[Stored records]
▼▼▼

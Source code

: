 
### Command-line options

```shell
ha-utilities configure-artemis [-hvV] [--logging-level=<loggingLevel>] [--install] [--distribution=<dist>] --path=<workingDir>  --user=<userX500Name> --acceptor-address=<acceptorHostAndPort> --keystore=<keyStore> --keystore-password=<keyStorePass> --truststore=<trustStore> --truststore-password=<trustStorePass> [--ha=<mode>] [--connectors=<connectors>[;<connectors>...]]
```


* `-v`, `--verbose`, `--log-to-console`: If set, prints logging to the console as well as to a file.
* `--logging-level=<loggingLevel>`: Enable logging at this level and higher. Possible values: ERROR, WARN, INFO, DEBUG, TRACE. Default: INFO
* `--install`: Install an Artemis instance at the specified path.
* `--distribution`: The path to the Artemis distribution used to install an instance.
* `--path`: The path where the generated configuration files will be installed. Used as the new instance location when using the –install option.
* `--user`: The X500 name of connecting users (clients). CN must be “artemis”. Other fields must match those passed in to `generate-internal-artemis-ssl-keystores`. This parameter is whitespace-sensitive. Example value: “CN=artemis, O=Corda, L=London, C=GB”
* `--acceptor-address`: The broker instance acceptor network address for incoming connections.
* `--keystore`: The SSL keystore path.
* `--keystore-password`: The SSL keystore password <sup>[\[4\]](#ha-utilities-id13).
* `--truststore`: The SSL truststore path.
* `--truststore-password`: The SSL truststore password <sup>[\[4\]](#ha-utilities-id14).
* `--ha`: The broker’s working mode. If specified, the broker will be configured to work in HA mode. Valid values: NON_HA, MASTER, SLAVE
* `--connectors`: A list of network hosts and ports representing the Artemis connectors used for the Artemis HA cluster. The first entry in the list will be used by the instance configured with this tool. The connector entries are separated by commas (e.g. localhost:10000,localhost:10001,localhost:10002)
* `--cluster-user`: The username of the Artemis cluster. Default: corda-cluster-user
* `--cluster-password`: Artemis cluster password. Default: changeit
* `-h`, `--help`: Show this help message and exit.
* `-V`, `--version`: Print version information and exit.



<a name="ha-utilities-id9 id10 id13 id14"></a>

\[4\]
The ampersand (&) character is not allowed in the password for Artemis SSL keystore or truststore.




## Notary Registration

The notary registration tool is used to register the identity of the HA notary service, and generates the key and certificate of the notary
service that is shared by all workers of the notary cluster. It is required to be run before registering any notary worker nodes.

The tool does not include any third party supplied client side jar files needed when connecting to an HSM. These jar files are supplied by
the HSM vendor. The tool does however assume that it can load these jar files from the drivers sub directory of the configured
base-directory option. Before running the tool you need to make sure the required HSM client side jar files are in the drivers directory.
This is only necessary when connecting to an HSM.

▲▲▲
▼▼▼

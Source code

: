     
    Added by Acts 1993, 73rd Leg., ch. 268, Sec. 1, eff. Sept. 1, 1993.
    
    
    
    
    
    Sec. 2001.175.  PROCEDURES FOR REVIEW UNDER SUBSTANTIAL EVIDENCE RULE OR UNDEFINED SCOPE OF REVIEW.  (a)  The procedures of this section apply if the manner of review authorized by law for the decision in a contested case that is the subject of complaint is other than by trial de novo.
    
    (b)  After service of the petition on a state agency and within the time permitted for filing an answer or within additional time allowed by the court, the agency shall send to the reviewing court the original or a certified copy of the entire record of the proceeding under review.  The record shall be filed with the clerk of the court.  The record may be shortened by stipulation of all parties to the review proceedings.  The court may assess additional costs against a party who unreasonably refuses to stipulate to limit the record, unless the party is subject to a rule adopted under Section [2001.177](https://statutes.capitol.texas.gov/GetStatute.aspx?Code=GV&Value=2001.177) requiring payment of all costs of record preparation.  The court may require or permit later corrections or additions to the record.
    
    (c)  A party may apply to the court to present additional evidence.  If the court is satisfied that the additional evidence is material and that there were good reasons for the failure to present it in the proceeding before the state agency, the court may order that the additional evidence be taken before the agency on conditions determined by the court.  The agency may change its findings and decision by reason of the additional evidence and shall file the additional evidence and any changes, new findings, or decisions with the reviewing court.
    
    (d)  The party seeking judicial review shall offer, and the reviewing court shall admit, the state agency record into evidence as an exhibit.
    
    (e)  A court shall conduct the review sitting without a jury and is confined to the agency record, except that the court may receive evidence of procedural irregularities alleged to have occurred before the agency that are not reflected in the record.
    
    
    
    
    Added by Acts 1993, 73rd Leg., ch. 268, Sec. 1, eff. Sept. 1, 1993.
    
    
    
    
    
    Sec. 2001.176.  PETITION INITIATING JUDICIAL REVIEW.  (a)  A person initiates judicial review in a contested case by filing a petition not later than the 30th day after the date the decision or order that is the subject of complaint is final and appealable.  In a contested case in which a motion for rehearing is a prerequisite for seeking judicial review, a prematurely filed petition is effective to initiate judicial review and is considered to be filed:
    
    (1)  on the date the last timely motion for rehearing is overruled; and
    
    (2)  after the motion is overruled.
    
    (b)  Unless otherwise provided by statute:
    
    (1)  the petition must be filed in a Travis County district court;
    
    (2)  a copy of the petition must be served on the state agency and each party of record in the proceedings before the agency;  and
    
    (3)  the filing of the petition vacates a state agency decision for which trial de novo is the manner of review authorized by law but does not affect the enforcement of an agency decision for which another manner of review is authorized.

▲▲▲

TO DO -
Starting at the line above that contains "as to a file.", write out each line exactly until the line that contains "NON_HA, MASTER, SLAVE" has been written, and stop there.

SOLUTION -
* `-v`, `--verbose`, `--log-to-console`: If set, prints logging to the console as well as to a file.
* `--logging-level=<loggingLevel>`: Enable logging at this level and higher. Possible values: ERROR, WARN, INFO, DEBUG, TRACE. Default: INFO
* `--install`: Install an Artemis instance at the specified path.
* `--distribution`: The path to the Artemis distribution used to install an instance.
* `--path`: The path where the generated configuration files will be installed. Used as the new instance location when using the –install option.
* `--user`: The X500 name of connecting users (clients). CN must be “artemis”. Other fields must match those passed in to `generate-internal-artemis-ssl-keystores`. This parameter is whitespace-sensitive. Example value: “CN=artemis, O=Corda, L=London, C=GB”
* `--acceptor-address`: The broker instance acceptor network address for incoming connections.
* `--keystore`: The SSL keystore path.
* `--keystore-password`: The SSL keystore password <sup>[\[4\]](#ha-utilities-id13).
* `--truststore`: The SSL truststore path.
* `--truststore-password`: The SSL truststore password <sup>[\[4\]](#ha-utilities-id14).
* `--ha`: The broker’s working mode. If specified, the broker will be configured to work in HA mode. Valid values: NON_HA, MASTER, SLAVE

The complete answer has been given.